__Description of the task__:
Pull each line holding the word "вогнута" from the data.

(Saved data entries)
◆ ◆ ◆ ◆ ◆
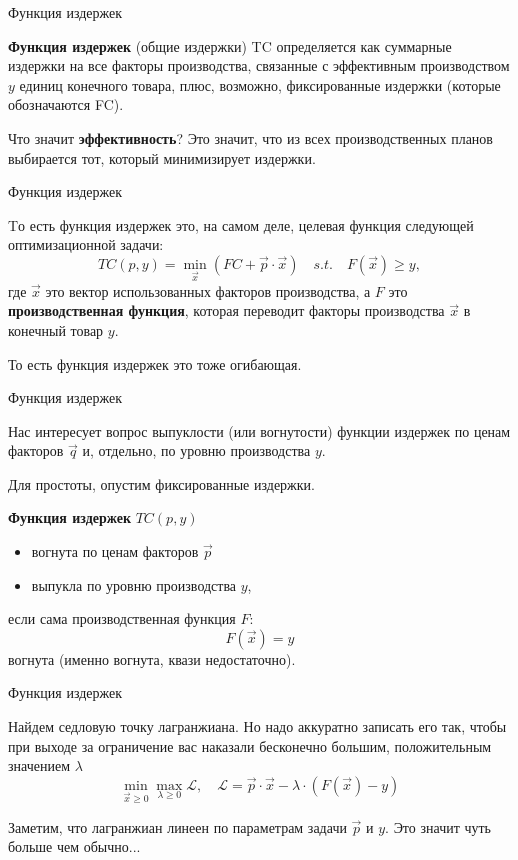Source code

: \documentclass{beamer}
\begin{document}
\begin{frame}{Функция издержек}

\begin{definition}
\textbf{Функция издержек} (общие издержки) TC определяется как суммарные издержки на все факторы производства, связанные с эффективным производством $y$ единиц конечного товара, плюс, возможно, фиксированные издержки (которые обозначаются FC).
\end{definition}

Что значит \textbf{эффективность}? Это значит, что из всех производственных планов выбирается тот, который минимизирует издержки.
\end{frame}

\begin{frame}{Функция издержек}

Tо есть функция издержек это, на самом деле, целевая функция следующей оптимизационной задачи:
$$ TC(p, y) = \min_{\vec x} ( FC + \vec p \cdot \vec x ) \quad s.t. \quad F(\vec x) \geqslant y,$$
где $\vec x$ это вектор использованных факторов производства, а $F$ это \textbf{производственная функция}, которая переводит факторы производства $\vec x$ в конечный товар $y$.

То есть функция издержек это тоже огибающая.

\end{frame}

\begin{frame}{Функция издержек}

Нас интересует вопрос выпуклости (или вогнутости) функции издержек по ценам факторов $\vec q$ и, отдельно, по уровню производства $y$. 

Для простоты, опустим фиксированные издержки.

\begin{lemma}
\textbf{Функция издержек} $TC(p,y)$
\begin{itemize}
\item вогнута по ценам факторов $\vec p$
\item выпукла по уровню производства $y$,
\end{itemize}

если сама производственная функция $F$:
$$
F(\vec x) = y
$$
вогнута (именно вогнута, квази недостаточно).
\end{lemma}

\end{frame}

\begin{frame}{Функция издержек}

Найдем седловую точку лагранжиана. Но надо аккуратно записать его так, чтобы при выходе за ограничение вас наказали бесконечно большим, положительным значением $\lambda$
$$ \min_{\vec x \geqslant 0} \max_{\lambda \geqslant 0} \mathcal{L}, \quad \mathcal{L} = \vec p \cdot \vec x - \lambda \cdot (F(\vec x) - y)$$

Заметим, что лагранжиан линеен по параметрам задачи $\vec p$ и $y$. Это значит чуть больше чем обычно...

\end{frame}
\end{document}
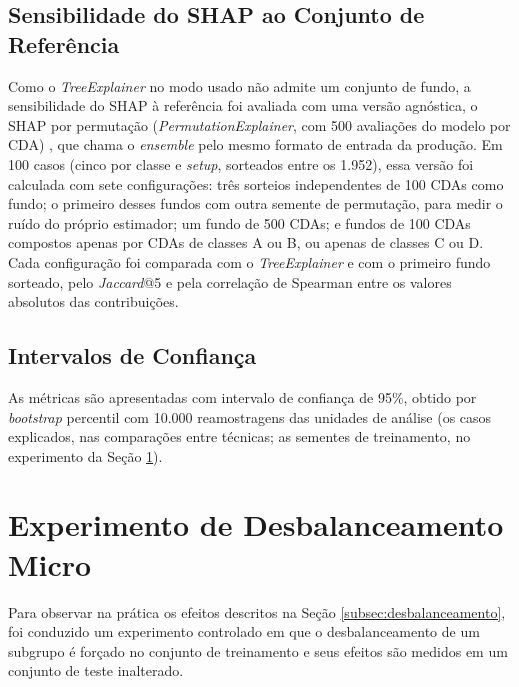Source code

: \subsection{Sensibilidade do SHAP ao Conjunto de Referência}
\label{subsec:sensibilidade_fundo}

Como o \textit{TreeExplainer} no modo usado não admite um conjunto de fundo, a sensibilidade do SHAP à referência foi avaliada com uma versão agnóstica, o SHAP por permutação (\textit{PermutationExplainer}, com 500 avaliações do modelo por CDA) \cite{molnarInterpretableMachineLearning}, que chama o \textit{ensemble} pelo mesmo formato de entrada da produção. Em 100 casos (cinco por classe e \textit{setup}, sorteados entre os 1.952), essa versão foi calculada com sete configurações: três sorteios independentes de 100 CDAs como fundo; o primeiro desses fundos com outra semente de permutação, para medir o ruído do próprio estimador; um fundo de 500 CDAs; e fundos de 100 CDAs compostos apenas por CDAs de classes A ou B, ou apenas de classes C ou D. Cada configuração foi comparada com o \textit{TreeExplainer} e com o primeiro fundo sorteado, pelo \textit{Jaccard}@5 e pela correlação de Spearman entre os valores absolutos das contribuições.

\subsection{Intervalos de Confiança}

As métricas são apresentadas com intervalo de confiança de 95\%, obtido por \textit{bootstrap} percentil \cite{hastieElementsStatisticalLearning2009} com 10.000 reamostragens das unidades de análise (os casos explicados, nas comparações entre técnicas; as sementes de treinamento, no experimento da Seção \ref{sec:experimento_desbalanceamento}).

\section{Experimento de Desbalanceamento Micro}
\label{sec:experimento_desbalanceamento}

Para observar na prática os efeitos descritos na Seção \ref{subsec:desbalanceamento}, foi conduzido um experimento controlado em que o desbalanceamento de um subgrupo é forçado no conjunto de treinamento e seus efeitos são medidos em um conjunto de teste inalterado.

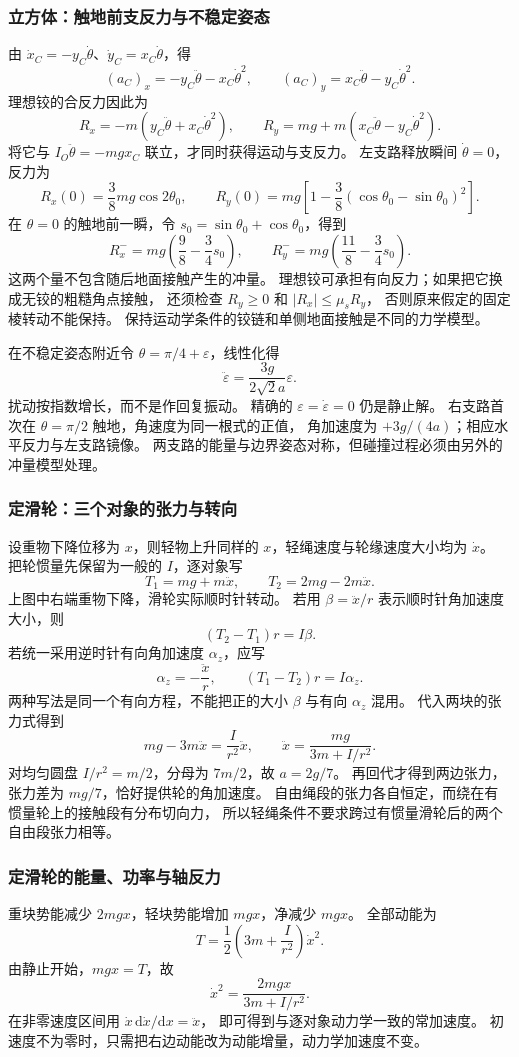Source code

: \documentclass[UTF8,zihao=-4,fontset=fandol,a4paper]{ctexart}
\newcommand{\dd}{\mathrm d}
\begin{document}
\subsubsection*{立方体：触地前支反力与不稳定姿态}
由 $\dot x_C=-y_C\dot\theta$、$\dot y_C=x_C\dot\theta$，得
\[
(a_C)_x=-y_C\ddot\theta-x_C\dot\theta^2,\qquad
(a_C)_y=x_C\ddot\theta-y_C\dot\theta^2.
\]
理想铰的合反力因此为
\[
R_x=-m(y_C\ddot\theta+x_C\dot\theta^2),\qquad
R_y=mg+m(x_C\ddot\theta-y_C\dot\theta^2).
\]
将它与 $I_O\ddot\theta=-mgx_C$ 联立，才同时获得运动与支反力。
左支路释放瞬间 $\dot\theta=0$，反力为
\[
R_x(0)=\frac38mg\cos2\theta_0,
\qquad
R_y(0)=mg\left[1-\frac38(\cos\theta_0-\sin\theta_0)^2\right].
\]
在 $\theta=0$ 的触地前一瞬，令 $s_0=\sin\theta_0+\cos\theta_0$，得到
\[
R_x^-=mg\left(\frac98-\frac34s_0\right),\qquad
R_y^-=mg\left(\frac{11}{8}-\frac34s_0\right).
\]
这两个量不包含随后地面接触产生的冲量。
理想铰可承担有向反力；如果把它换成无铰的粗糙角点接触，
还须检查 $R_y\ge0$ 和 $|R_x|\le\mu_sR_y$，
否则原来假定的固定棱转动不能保持。
保持运动学条件的铰链和单侧地面接触是不同的力学模型。

在不稳定姿态附近令 $\theta=\pi/4+\varepsilon$，线性化得
\[
\ddot\varepsilon=\frac{3g}{2\sqrt2a}\varepsilon.
\]
扰动按指数增长，而不是作回复振动。
精确的 $\varepsilon=\dot\varepsilon=0$ 仍是静止解。
右支路首次在 $\theta=\pi/2$ 触地，角速度为同一根式的正值，
角加速度为 $+3g/(4a)$；相应水平反力与左支路镜像。
两支路的能量与边界姿态对称，但碰撞过程必须由另外的冲量模型处理。

\subsubsection*{定滑轮：三个对象的张力与转向}
设重物下降位移为 $x$，则轻物上升同样的 $x$，轻绳速度与轮缘速度大小均为 $\dot x$。
把轮惯量先保留为一般的 $I$，逐对象写
\[
T_1=mg+m\ddot x,\qquad T_2=2mg-2m\ddot x.
\]
上图中右端重物下降，滑轮实际顺时针转动。
若用 $\beta=\ddot x/r$ 表示顺时针角加速度大小，则
\[
(T_2-T_1)r=I\beta.
\]
若统一采用逆时针有向角加速度 $\alpha_z$，应写
\[
\alpha_z=-\frac{\ddot x}{r},\qquad
(T_1-T_2)r=I\alpha_z.
\]
两种写法是同一个有向方程，不能把正的大小 $\beta$ 与有向 $\alpha_z$ 混用。
代入两块的张力式得到
\[
mg-3m\ddot x=\frac I{r^2}\ddot x,
\qquad
\ddot x=\frac{mg}{3m+I/r^2}.
\]
对均匀圆盘 $I/r^2=m/2$，分母为 $7m/2$，故 $a=2g/7$。
再回代才得到两边张力，张力差为 $mg/7$，恰好提供轮的角加速度。
自由绳段的张力各自恒定，而绕在有惯量轮上的接触段有分布切向力，
所以轻绳条件不要求跨过有惯量滑轮后的两个自由段张力相等。

\subsubsection*{定滑轮的能量、功率与轴反力}
重块势能减少 $2mgx$，轻块势能增加 $mgx$，净减少 $mgx$。
全部动能为
\[
T=\frac12\left(3m+\frac I{r^2}\right)\dot x^2.
\]
由静止开始，$mgx=T$，故
\[
\dot x^2=\frac{2mgx}{3m+I/r^2}.
\]
在非零速度区间用 $\dot x\,\dd\dot x/\dd x=\ddot x$，
即可得到与逐对象动力学一致的常加速度。
初速度不为零时，只需把右边动能改为动能增量，动力学加速度不变。
\end{document}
◆ ◆ ◆ ◆ ◆
__Expected answer__:
\item вогнута по ценам факторов $\vec p$
вогнута (именно вогнута, квази недостаточно).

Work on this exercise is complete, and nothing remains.